§ Goal of the exercise: Write out, from the entries below, exactly the lines that run between the lines holding "The Quiet Revolution](#sessionid-36768)" and "14:30:00|Chris Seferlis|Self Service", inclusive, and stop there.

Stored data
_____

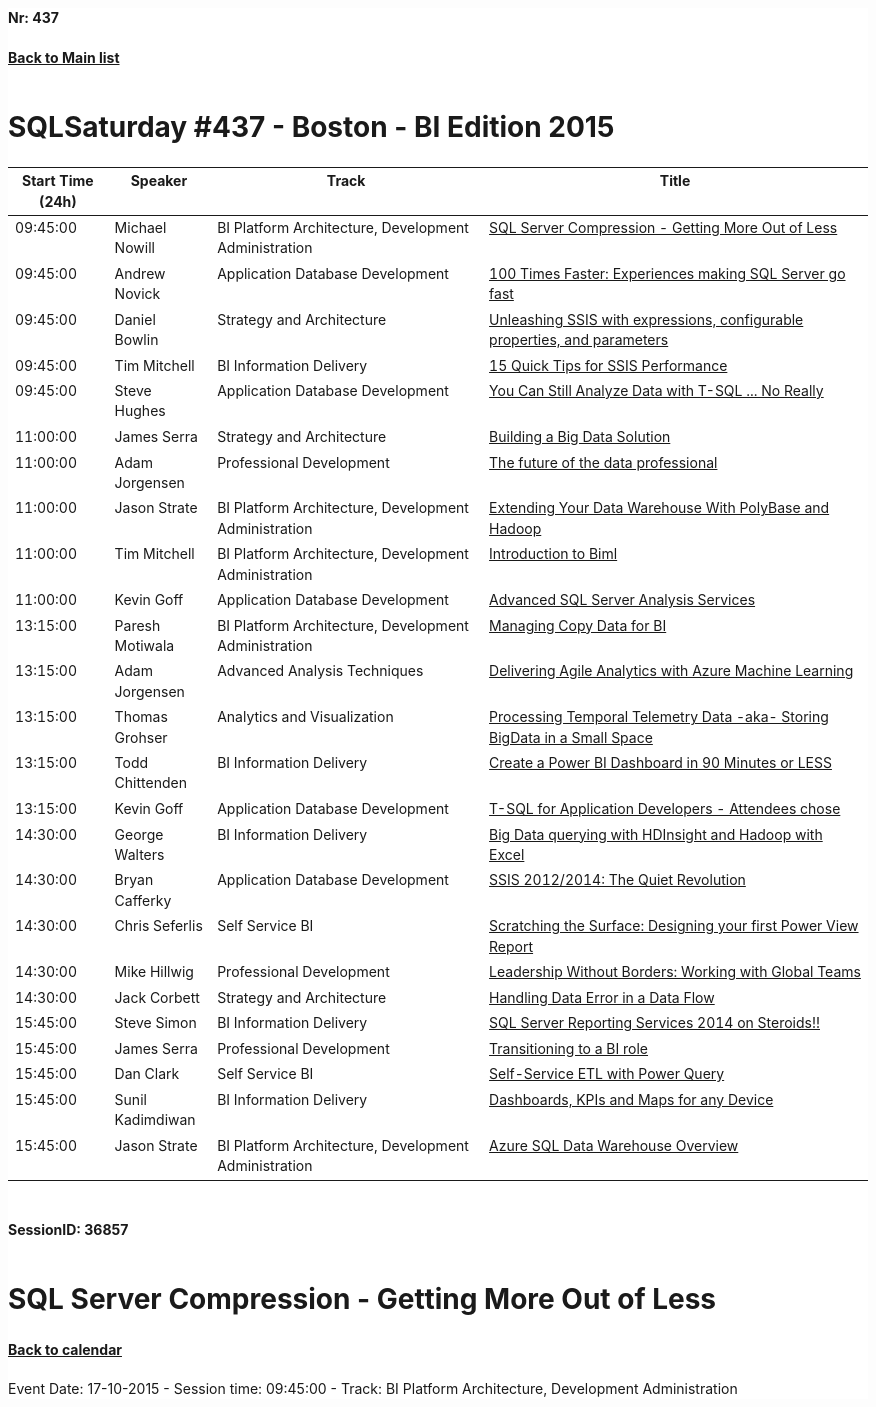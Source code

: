 #### Nr: 437
#### [Back to Main list](index.md)
# SQLSaturday #437 - Boston - BI Edition 2015
Start Time (24h)|Speaker|Track|Title
---|---|---|---
09:45:00|Michael Nowill|BI Platform Architecture, Development  Administration|[SQL Server Compression - Getting More Out of Less](#sessionid-36857)
09:45:00|Andrew Novick|Application  Database Development|[100 Times Faster: Experiences making SQL Server go fast](#sessionid-39766)
09:45:00|Daniel Bowlin|Strategy and Architecture|[Unleashing SSIS with expressions, configurable properties, and parameters](#sessionid-40058)
09:45:00|Tim Mitchell|BI Information Delivery|[15 Quick Tips for SSIS Performance](#sessionid-40073)
09:45:00|Steve Hughes|Application  Database Development|[You Can Still Analyze Data with T-SQL ... No Really](#sessionid-40136)
11:00:00|James Serra|Strategy and Architecture|[Building a Big Data Solution](#sessionid-37271)
11:00:00|Adam Jorgensen|Professional Development|[The future of the data professional](#sessionid-38459)
11:00:00|Jason Strate|BI Platform Architecture, Development  Administration|[Extending Your Data Warehouse With PolyBase and Hadoop](#sessionid-39945)
11:00:00|Tim Mitchell|BI Platform Architecture, Development  Administration|[Introduction to Biml](#sessionid-40075)
11:00:00|Kevin Goff|Application  Database Development|[Advanced SQL Server Analysis Services](#sessionid-40286)
13:15:00|Paresh Motiwala|BI Platform Architecture, Development  Administration|[Managing Copy Data for BI](#sessionid-37985)
13:15:00|Adam Jorgensen|Advanced Analysis Techniques|[Delivering Agile Analytics with Azure Machine Learning](#sessionid-38460)
13:15:00|Thomas Grohser|Analytics and Visualization|[Processing Temporal Telemetry Data -aka- Storing BigData in a Small Space](#sessionid-39268)
13:15:00|Todd Chittenden|BI Information Delivery|[Create a Power BI Dashboard in 90 Minutes or LESS](#sessionid-39319)
13:15:00|Kevin Goff|Application  Database Development|[T-SQL for Application Developers - Attendees chose](#sessionid-40287)
14:30:00|George Walters|BI Information Delivery|[Big Data querying with HDInsight and Hadoop with Excel](#sessionid-36684)
14:30:00|Bryan Cafferky|Application  Database Development|[SSIS 2012/2014:  The Quiet Revolution](#sessionid-36768)
14:30:00|Chris Seferlis|Self Service BI|[Scratching the Surface: Designing your first Power View Report](#sessionid-36918)
14:30:00|Mike Hillwig|Professional Development|[Leadership Without Borders: Working with Global Teams](#sessionid-38356)
14:30:00|Jack Corbett|Strategy and Architecture|[Handling Data Error in a Data Flow](#sessionid-38990)
15:45:00|Steve Simon|BI Information Delivery|[SQL Server Reporting Services 2014 on Steroids!!](#sessionid-36557)
15:45:00|James Serra|Professional Development|[Transitioning to a BI role](#sessionid-37276)
15:45:00|Dan Clark|Self Service BI|[Self-Service ETL with Power Query](#sessionid-37722)
15:45:00|Sunil Kadimdiwan|BI Information Delivery|[Dashboards, KPIs and Maps for any Device](#sessionid-38010)
15:45:00|Jason Strate|BI Platform Architecture, Development  Administration|[Azure SQL Data Warehouse Overview](#sessionid-39947)
#  
#### SessionID: 36857
# SQL Server Compression - Getting More Out of Less
#### [Back to calendar](#nr-437)
Event Date: 17-10-2015 - Session time: 09:45:00 - Track: BI Platform Architecture, Development  Administration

_____

§ Solution to this problem:
14:30:00|Bryan Cafferky|Application  Database Development|[SSIS 2012/2014:  The Quiet Revolution](#sessionid-36768)
14:30:00|Chris Seferlis|Self Service BI|[Scratching the Surface: Designing your first Power View Report](#sessionid-36918)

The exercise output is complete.